--- Data provided ---
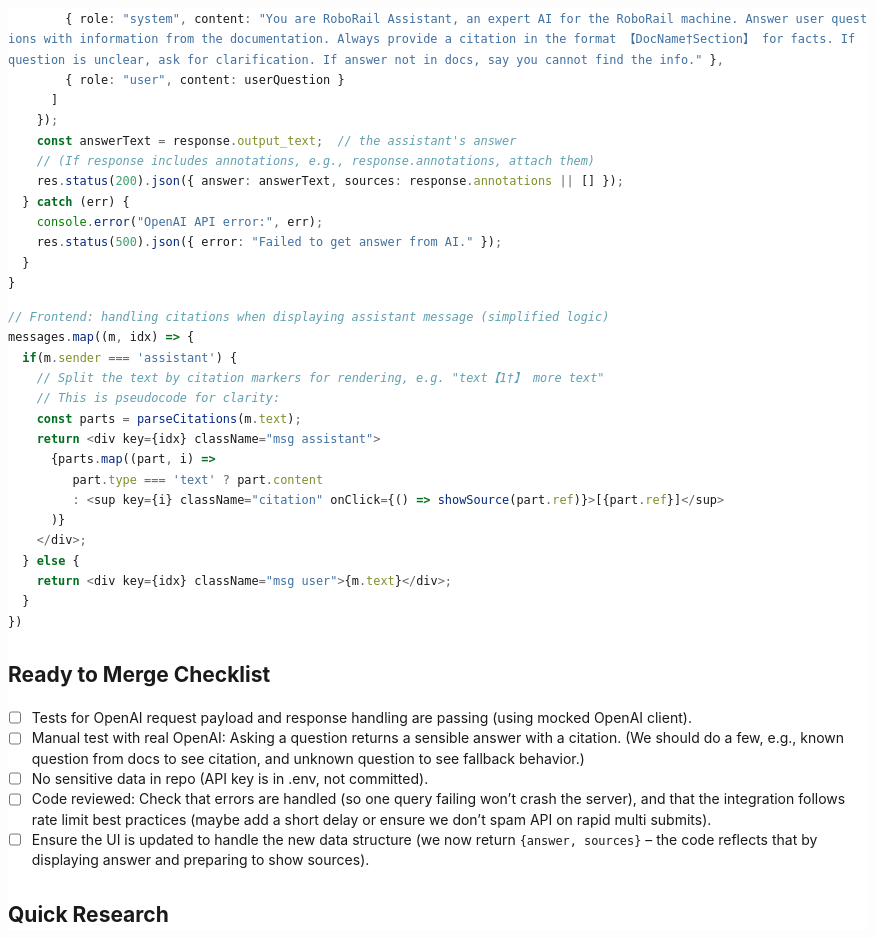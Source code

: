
 ```typescript
        { role: "system", content: "You are RoboRail Assistant, an expert AI for the RoboRail machine. Answer user questions with information from the documentation. Always provide a citation in the format 【DocName†Section】 for facts. If question is unclear, ask for clarification. If answer not in docs, say you cannot find the info." },
        { role: "user", content: userQuestion }
      ]
    });
    const answerText = response.output_text;  // the assistant's answer
    // (If response includes annotations, e.g., response.annotations, attach them)
    res.status(200).json({ answer: answerText, sources: response.annotations || [] });
  } catch (err) {
    console.error("OpenAI API error:", err);
    res.status(500).json({ error: "Failed to get answer from AI." });
  }
}
```

```typescript
// Frontend: handling citations when displaying assistant message (simplified logic)
messages.map((m, idx) => {
  if(m.sender === 'assistant') {
    // Split the text by citation markers for rendering, e.g. "text【1†】 more text"
    // This is pseudocode for clarity:
    const parts = parseCitations(m.text);
    return <div key={idx} className="msg assistant">
      {parts.map((part, i) => 
         part.type === 'text' ? part.content 
         : <sup key={i} className="citation" onClick={() => showSource(part.ref)}>[{part.ref}]</sup>
      )}
    </div>;
  } else {
    return <div key={idx} className="msg user">{m.text}</div>;
  }
})
```

## Ready to Merge Checklist

* [ ] Tests for OpenAI request payload and response handling are passing (using mocked OpenAI client).
* [ ] Manual test with real OpenAI: Asking a question returns a sensible answer with a citation. (We should do a few, e.g., known question from docs to see citation, and unknown question to see fallback behavior.)
* [ ] No sensitive data in repo (API key is in .env, not committed).
* [ ] Code reviewed: Check that errors are handled (so one query failing won’t crash the server), and that the integration follows rate limit best practices (maybe add a short delay or ensure we don’t spam API on rapid multi submits).
* [ ] Ensure the UI is updated to handle the new data structure (we now return `{answer, sources}` – the code reflects that by displaying answer and preparing to show sources).

## Quick Research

--- Task goal ---
Write out the material above exactly. Skip the pictures.

--- Exercise output ---
Source code

:
 ```typescript
        { role: "system", content: "You are RoboRail Assistant, an expert AI for the RoboRail machine. Answer user questions with information from the documentation. Always provide a citation in the format 【DocName†Section】 for facts. If question is unclear, ask for clarification. If answer not in docs, say you cannot find the info." },
        { role: "user", content: userQuestion }
      ]
    });
    const answerText = response.output_text;  // the assistant's answer
    // (If response includes annotations, e.g., response.annotations, attach them)
    res.status(200).json({ answer: answerText, sources: response.annotations || [] });
  } catch (err) {
    console.error("OpenAI API error:", err);
    res.status(500).json({ error: "Failed to get answer from AI." });
  }
}
```

```typescript
// Frontend: handling citations when displaying assistant message (simplified logic)
messages.map((m, idx) => {
  if(m.sender === 'assistant') {
    // Split the text by citation markers for rendering, e.g. "text【1†】 more text"
    // This is pseudocode for clarity:
    const parts = parseCitations(m.text);
    return <div key={idx} className="msg assistant">
      {parts.map((part, i) => 
         part.type === 'text' ? part.content 
         : <sup key={i} className="citation" onClick={() => showSource(part.ref)}>[{part.ref}]</sup>
      )}
    </div>;
  } else {
    return <div key={idx} className="msg user">{m.text}</div>;
  }
})
```

## Ready to Merge Checklist

* [ ] Tests for OpenAI request payload and response handling are passing (using mocked OpenAI client).
* [ ] Manual test with real OpenAI: Asking a question returns a sensible answer with a citation. (We should do a few, e.g., known question from docs to see citation, and unknown question to see fallback behavior.)
* [ ] No sensitive data in repo (API key is in .env, not committed).
* [ ] Code reviewed: Check that errors are handled (so one query failing won’t crash the server), and that the integration follows rate limit best practices (maybe add a short delay or ensure we don’t spam API on rapid multi submits).
* [ ] Ensure the UI is updated to handle the new data structure (we now return `{answer, sources}` – the code reflects that by displaying answer and preparing to show sources).

## Quick Research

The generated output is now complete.